• EXERCISE DETAILS:
Every line below between the one holding "for Cool Kids" and the one holding "bt@brand.io", inclusive, should be copied exactly, and no other line.

• GIVEN RECORDS:
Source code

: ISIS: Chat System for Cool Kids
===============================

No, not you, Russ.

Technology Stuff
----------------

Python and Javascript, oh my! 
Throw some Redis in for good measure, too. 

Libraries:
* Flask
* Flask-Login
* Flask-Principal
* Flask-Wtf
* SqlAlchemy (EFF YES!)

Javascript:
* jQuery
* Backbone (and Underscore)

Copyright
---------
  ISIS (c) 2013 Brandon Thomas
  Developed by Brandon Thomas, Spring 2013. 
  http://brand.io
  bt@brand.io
...
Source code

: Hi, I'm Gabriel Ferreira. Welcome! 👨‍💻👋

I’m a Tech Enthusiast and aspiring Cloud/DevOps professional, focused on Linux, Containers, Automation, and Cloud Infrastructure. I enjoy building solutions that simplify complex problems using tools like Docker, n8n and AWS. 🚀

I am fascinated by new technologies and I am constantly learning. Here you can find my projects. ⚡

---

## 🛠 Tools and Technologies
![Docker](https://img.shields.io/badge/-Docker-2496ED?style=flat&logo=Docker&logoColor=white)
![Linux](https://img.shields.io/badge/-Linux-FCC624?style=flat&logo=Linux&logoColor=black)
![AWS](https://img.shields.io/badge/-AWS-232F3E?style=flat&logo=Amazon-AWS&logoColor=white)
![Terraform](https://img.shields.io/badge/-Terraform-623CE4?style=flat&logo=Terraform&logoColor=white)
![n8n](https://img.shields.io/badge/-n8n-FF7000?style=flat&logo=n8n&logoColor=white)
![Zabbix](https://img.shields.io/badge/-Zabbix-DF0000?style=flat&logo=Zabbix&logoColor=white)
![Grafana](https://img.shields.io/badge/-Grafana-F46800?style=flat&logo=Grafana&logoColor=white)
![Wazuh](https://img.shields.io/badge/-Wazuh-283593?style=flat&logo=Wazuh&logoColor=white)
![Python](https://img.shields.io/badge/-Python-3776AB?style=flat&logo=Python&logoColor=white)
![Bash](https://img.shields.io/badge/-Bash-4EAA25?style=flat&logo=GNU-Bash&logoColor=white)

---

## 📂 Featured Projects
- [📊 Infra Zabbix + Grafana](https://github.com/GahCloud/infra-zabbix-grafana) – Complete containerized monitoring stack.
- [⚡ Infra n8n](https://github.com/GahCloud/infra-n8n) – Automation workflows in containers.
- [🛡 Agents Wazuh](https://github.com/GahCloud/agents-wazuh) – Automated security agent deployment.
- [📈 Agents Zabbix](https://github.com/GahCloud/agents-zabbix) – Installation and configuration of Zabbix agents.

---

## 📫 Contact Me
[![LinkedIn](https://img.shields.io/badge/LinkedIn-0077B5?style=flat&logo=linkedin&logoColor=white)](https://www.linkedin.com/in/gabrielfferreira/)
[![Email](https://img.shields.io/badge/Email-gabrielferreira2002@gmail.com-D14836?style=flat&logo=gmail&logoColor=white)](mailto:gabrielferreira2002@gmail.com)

• TASK RESPONSE:
: ISIS: Chat System for Cool Kids
===============================

No, not you, Russ.

Technology Stuff
----------------

Python and Javascript, oh my! 
Throw some Redis in for good measure, too. 

Libraries:
* Flask
* Flask-Login
* Flask-Principal
* Flask-Wtf
* SqlAlchemy (EFF YES!)

Javascript:
* jQuery
* Backbone (and Underscore)

Copyright
---------
  ISIS (c) 2013 Brandon Thomas
  Developed by Brandon Thomas, Spring 2013. 
  http://brand.io
  bt@brand.io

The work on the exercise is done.